The problem
The answer should hold only the line with "The z-axis consists" and each line after it through the last line of the material, exactly.

-------------------------

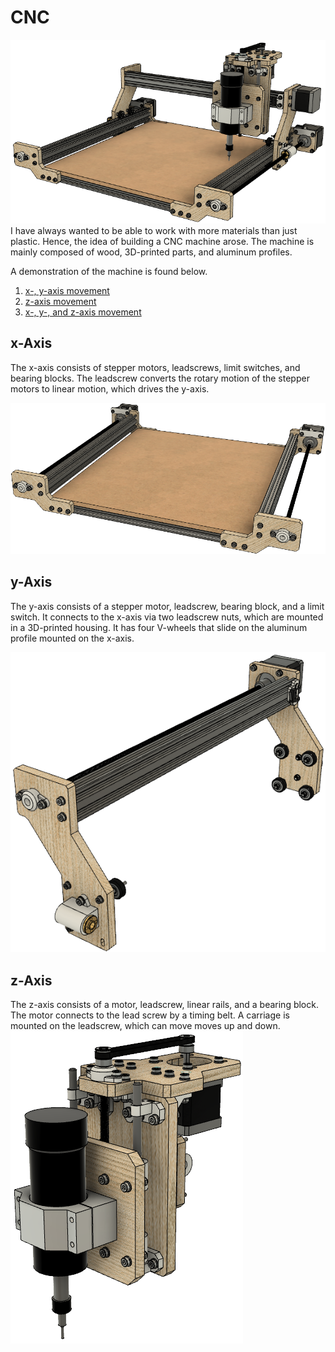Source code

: # CNC
![Assembly](Images/Assembly.png)
I have always wanted to be able to work with more materials than just plastic. Hence, the idea of building a CNC machine arose. The machine is mainly composed of wood, 3D-printed parts, and aluminum profiles.

A demonstration of the machine is found below.
1. [x-, y-axis movement](https://youtu.be/SKr2g4cNDo0)
1. [z-axis movement](https://youtu.be/zbdB29ODgsI)
1. [x-, y-, and z-axis movement](https://youtu.be/WUcssfh0N9U)

## x-Axis
The x-axis consists of stepper motors, leadscrews, limit switches, and bearing blocks. The leadscrew converts the rotary motion of the stepper motors to linear motion, which drives the y-axis.

![xAxis](Images/xAxis.png)

## y-Axis
The y-axis consists of a stepper motor, leadscrew, bearing block, and a limit switch. It connects to the x-axis via two leadscrew nuts, which are mounted in a 3D-printed housing. It has four V-wheels that slide on the aluminum profile mounted on the x-axis. 

![yAxis](Images/yAxis.png)

## z-Axis
The z-axis consists of a motor, leadscrew, linear rails, and a bearing block. The motor connects to the lead screw by a timing belt. A carriage is mounted on the leadscrew, which can move moves up and down.  
![zAxis](Images/zAxis.png)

-------------------------

Output of the exercise
The z-axis consists of a motor, leadscrew, linear rails, and a bearing block. The motor connects to the lead screw by a timing belt. A carriage is mounted on the leadscrew, which can move moves up and down.  
![zAxis](Images/zAxis.png)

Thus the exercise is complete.